Mensik : “super happy I’m the one who came back”
By Tuesday evening, neither had any fresh legs left to play with. But Mensik had the steadier serve and the ability to find his best tennis when it mattered most. That was the difference in a contest of stunning quality, both players painting the lines through three sets of full-power tennis.
“We both started a little bit nervous, and then at the end of the match there were some incredible points”, Mensik said on court. “I’m super happy I’m the one who came back. In the third set I lost a couple of breaks, so I’m happy I managed to stay focused, stay in the match, and keep fighting till the end.”

The first set was decided by a single break at 3-2, Mensik holding the rest of his service games to 30 across an opening set in which he won 83 per cent of his first-serve points (6-4). The second followed the same template, with Mensik breaking twice – at 1-1 and 3-2 – to lead 5-2, holding his way to 5-3, and closing it out after Fonseca had saved several set points serving to stay in the set (6-3).
“João is one of the greatest [players] on tour, incredible from the baseline”, Mensik added. “So I tried to stay really focused on my serve and on the return. From the baseline it wasn’t about who hits harder, it was about opening the court, coming forward, often to the net, and [mixing] it up.”
Unbelievable game at 6-5
The third was the contest. Fonseca broke Mensik’s opening service game to lead 2-0; Mensik broke back at 2-2; Mensik was broken again at 3-3 and Fonseca pushed to 5-3, then served at 5-4 for the set. Mensik broke for 5-5, held under pressure for 6-5, and then served what should have been the closer with six match points across a marathon deuce sequence on Fonseca’s serve.
This 11th game of the third set ran the kind of length that defines a great Grand Slam evening. Mensik held these match points across a marathon deuce sequence. The Brazilian saved every one. On the first, at 15-40, a Fonseca second serve landed on the outside line, close to a double fault. On the second, also at 15-40, an apparently easy Mensik smash sailed into the alley. The third went to a Fonseca service winner. The fourth, to a serve and volley. The fifth, to a winning cross-court forehand. The sixth, to a forehand winner on a serve-plus-one.

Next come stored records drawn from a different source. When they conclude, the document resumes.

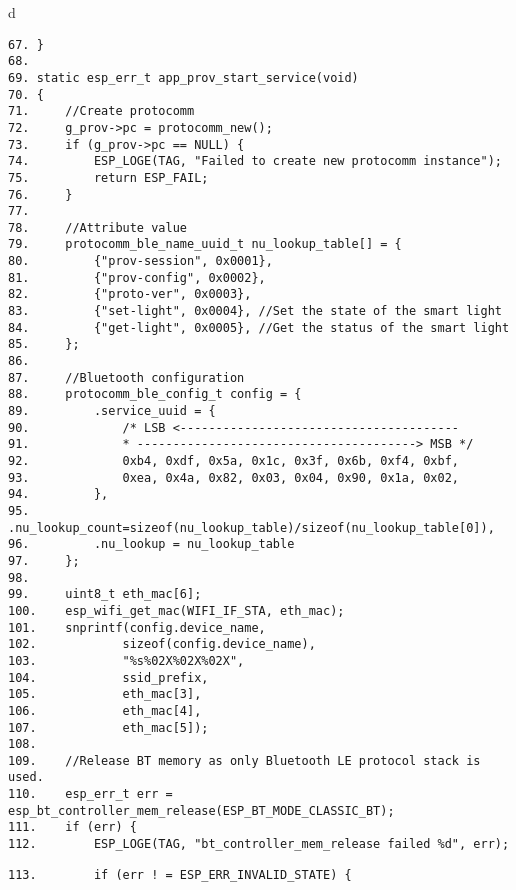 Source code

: \documentclass[a4paper,12pt]{book}
\begin{document}
\begin{codebloc}
\begin{tabular}{d}
\vspace{2pt}
\begin{verbatim}
67. }
68.	
69. static esp_err_t app_prov_start_service(void)
70. {
71.     //Create protocomm
72.     g_prov->pc = protocomm_new();
73.     if (g_prov->pc == NULL) {
74.         ESP_LOGE(TAG, "Failed to create new protocomm instance");
75.         return ESP_FAIL;
76.     }
77.	
78.     //Attribute value
79.     protocomm_ble_name_uuid_t nu_lookup_table[] = {
80.         {"prov-session", 0x0001},
81.         {"prov-config", 0x0002},
82.         {"proto-ver", 0x0003},
83.         {"set-light", 0x0004}, //Set the state of the smart light
84.         {"get-light", 0x0005}, //Get the status of the smart light
85.     };
86.	
87.     //Bluetooth configuration
88.     protocomm_ble_config_t config = {
89.         .service_uuid = {
90.             /* LSB <---------------------------------------
91.             * ---------------------------------------> MSB */
92.             0xb4, 0xdf, 0x5a, 0x1c, 0x3f, 0x6b, 0xf4, 0xbf,
93.             0xea, 0x4a, 0x82, 0x03, 0x04, 0x90, 0x1a, 0x02,
94.         },
95.         .nu_lookup_count=sizeof(nu_lookup_table)/sizeof(nu_lookup_table[0]),
96.         .nu_lookup = nu_lookup_table
97.     };
98.	
99.     uint8_t eth_mac[6];
100.    esp_wifi_get_mac(WIFI_IF_STA, eth_mac);
101.    snprintf(config.device_name,
102.            sizeof(config.device_name),
103.            "%s%02X%02X%02X",
104.            ssid_prefix,
105.            eth_mac[3],
106.            eth_mac[4],
107.            eth_mac[5]);
108.
109.    //Release BT memory as only Bluetooth LE protocol stack is used.
110.    esp_err_t err = esp_bt_controller_mem_release(ESP_BT_MODE_CLASSIC_BT);
111.    if (err) {
112.        ESP_LOGE(TAG, "bt_controller_mem_release failed %d", err);
\end{verbatim}
\verb|113.        if (err ! = ESP_ERR_INVALID_STATE) {|
\end{tabular}
\end{codebloc}
\end{document}
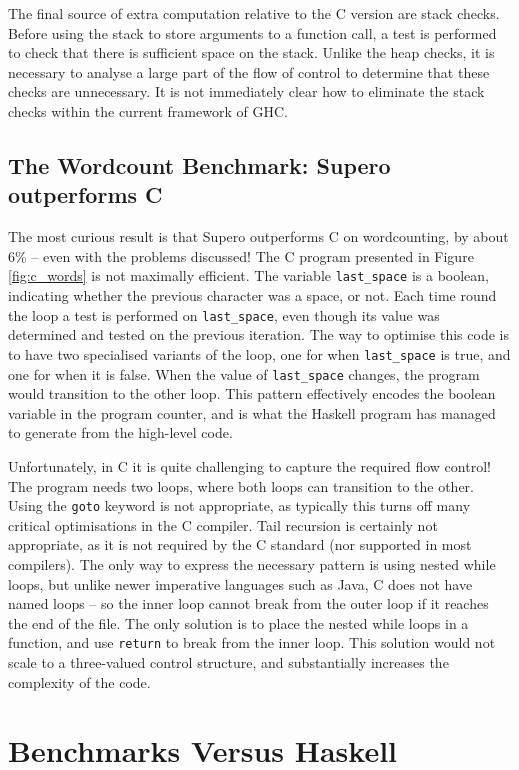 \documentclass{llncs}
\begin{document}
The final source of extra computation relative to the C version are stack checks. Before using the stack to store arguments to a function call, a test is performed to check that there is sufficient space on the stack. Unlike the heap checks, it is necessary to analyse a large part of the flow of control to determine that these checks are unnecessary. It is not immediately clear how to eliminate the stack checks within the current framework of GHC.

\subsection{The Wordcount Benchmark: Supero outperforms C}

The most curious result is that Supero outperforms C on wordcounting, by about 6\% -- even with the problems discussed! The C program presented in Figure \ref{fig:c_words} is not maximally efficient. The variable \verb"last_space" is a boolean, indicating whether the previous character was a space, or not. Each time round the loop a test is performed on \verb"last_space", even though its value was determined and tested on the previous iteration. The way to optimise this code is to have two specialised variants of the loop, one for when \verb"last_space" is true, and one for when it is false. When the value of \verb"last_space" changes, the program would transition to the other loop. This pattern effectively encodes the boolean variable in the program counter, and is what the Haskell program has managed to generate from the high-level code.

Unfortunately, in C it is quite challenging to capture the required flow control! The program needs two loops, where both loops can transition to the other. Using the \texttt{goto} keyword is not appropriate, as typically this turns off many critical optimisations in the C compiler. Tail recursion is certainly not appropriate, as it is not required by the C standard (nor supported in most compilers). The only way to express the necessary pattern is using nested while loops, but unlike newer imperative languages such as Java, C does not have named loops -- so the inner loop cannot break from the outer loop if it reaches the end of the file. The only solution is to place the nested while loops in a function, and use \texttt{return} to break from the inner loop. This solution would not scale to a three-valued control structure, and substantially increases the complexity of the code.

\section{Benchmarks Versus Haskell}
\label{sec:haskell_results}
\end{document}
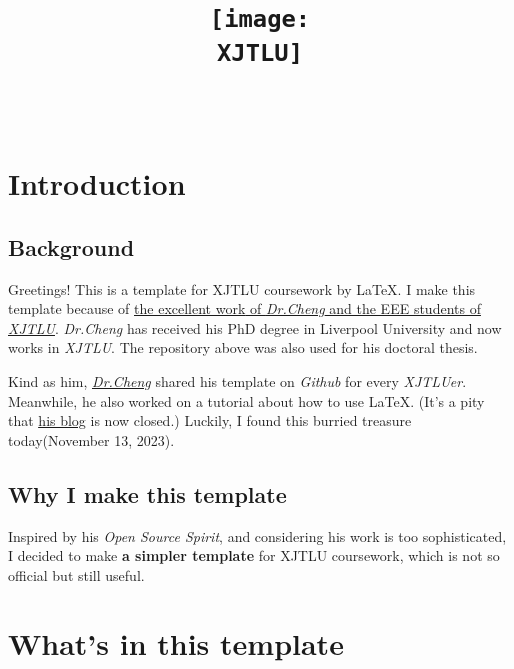 \documentclass{article}
\title{
    \texttt{[image: \\XJTLU]}\\
    \vspace{1cm}
    \moduleName
    }
\author{
    \authorName \\
    \authorID
    }
\date{\reportDate}
\begin{document}
\maketitle

\vspace{2cm}

\newpage
\tableofcontents

\newpage
\section{Introduction}
\subsection{Background}
Greetings! This is a template for XJTLU coursework by \LaTeX. \cite{example1}
I make this template because of \href{https://github.com/feimax/latex_template_for_xjtlu_eee_light}{\underline{the excellent work} of \textit{Dr.Cheng} and the EEE students of \textit{XJTLU}}. 
\textit{Dr.Cheng} has received his PhD degree in Liverpool University and now works in \textit{XJTLU}. 
The repository above was also used for his doctoral thesis.\cite{example2}\par
Kind as him, \href{https://www.xjtlu.edu.cn/en/study/departments/school-of-advanced-technology/communications-and-networking/department-staff/academic-staff/staff/fei-cheng}{\textit{\underline{Dr.Cheng}}} shared his template on \textit{Github} for every \textit{XJTLUer}. 
Meanwhile, he also worked on a tutorial about how to use \LaTeX. (It's a pity that \href{http://blog.feieee.com/latex}{\underline{his blog}} is now closed.)
Luckily, I found this burried treasure today(November 13, 2023).\par

\subsection{Why I make this template}
Inspired by his \textit{Open Source Spirit}, and considering his work is too sophisticated, I decided to make \textbf{a simpler template} for XJTLU coursework, 
which is not so official but still useful.

\newpage
\section{What's in this template}
\end{document}
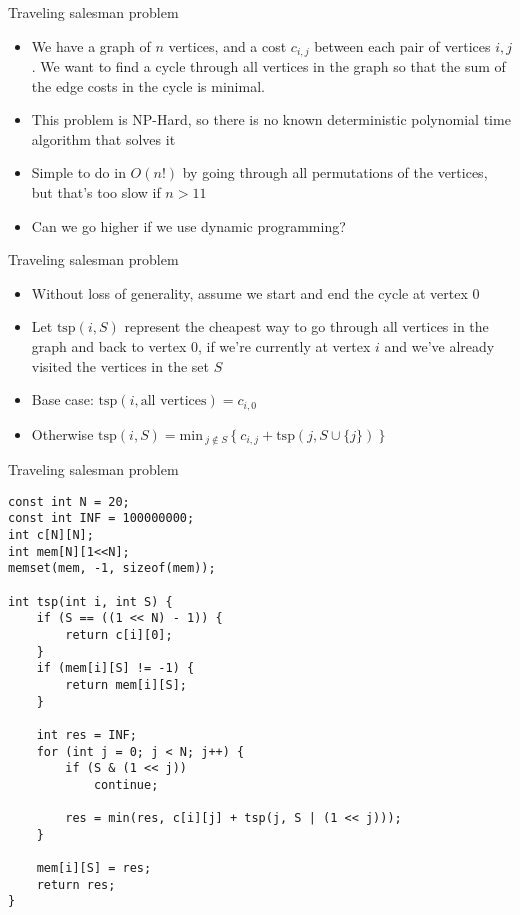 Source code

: \documentclass[12pt,t]{beamer}
\newcommand{\bi}{\begin{itemize}}
\newcommand{\ei}{\end{itemize}}
\begin{document}
\begin{frame}{Traveling salesman problem}
    \vspace{10pt}

    \bi
        \item We have a graph of $n$ vertices, and a cost $c_{i,j}$ between each pair of vertices $i, j$. We want to find a cycle through all vertices in the graph so that the sum of the edge costs in the cycle is minimal.

        \vspace{5pt}
        \item This problem is NP-Hard, so there is no known deterministic polynomial time algorithm that solves it

        \vspace{10pt}
        \item Simple to do in $O(n!)$ by going through all permutations of the vertices, but that's too slow if $n > 11$

        \vspace{10pt}
        \item Can we go higher if we use dynamic programming?
    \ei
\end{frame}

\begin{frame}{Traveling salesman problem}
    \vspace{20pt}
    \bi
\item Without loss of generality, assume we start and end the cycle at vertex $0$
    \vspace{10pt}

\item Let $\mathrm{tsp}(i, S)$ represent the cheapest way to go through all vertices in the graph and back to vertex $0$, if we're currently at vertex $i$ and we've already visited the vertices in the set $S$

    \vspace{20pt}
\item Base case: $\mathrm{tsp}(i, \textrm{all vertices}) = c_{i,0}$
\item Otherwise $\mathrm{tsp}(i, S) = \mathrm{min}_{\ j \not\in S\ } \{\ c_{i,j} + \mathrm{tsp}(j, S \cup \{j\})\ \}$
    \ei
\end{frame}

\begin{frame}[fragile]{Traveling salesman problem}
    \begin{verbatim}
const int N = 20;
const int INF = 100000000;
int c[N][N];
int mem[N][1<<N];
memset(mem, -1, sizeof(mem));

int tsp(int i, int S) {
    if (S == ((1 << N) - 1)) {
        return c[i][0];
    }
    if (mem[i][S] != -1) {
        return mem[i][S];
    }

    int res = INF;
    for (int j = 0; j < N; j++) {
        if (S & (1 << j))
            continue;

        res = min(res, c[i][j] + tsp(j, S | (1 << j)));
    }

    mem[i][S] = res;
    return res;
}
    \end{verbatim}
\end{frame}
\end{document}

At the end, the last game and the tiebreak, it was one of my best performances so far.
Fonseca held to force the tie-break. Mensik, having handed his opponent six chances to take the contest to a fourth set, ran the breaker 7-3 from there. Total points across the set finished 56-55. The closing margin of the contest, in the end, was that small. “At the end, the last game and the tiebreak, it was one of my best performances so far, Mensik said. It was pretty tough.”
Mensik will face second seed Alexander Zverev in the semi-final on Friday – the German having beaten Spanish 19-year-old Rafael Jodar in straight sets earlier in the day. Two wins now stand between the 20-year-old Czech and a maiden Grand Slam title in a draw that has emptied of almost every player who began the tournament above him in the rankings.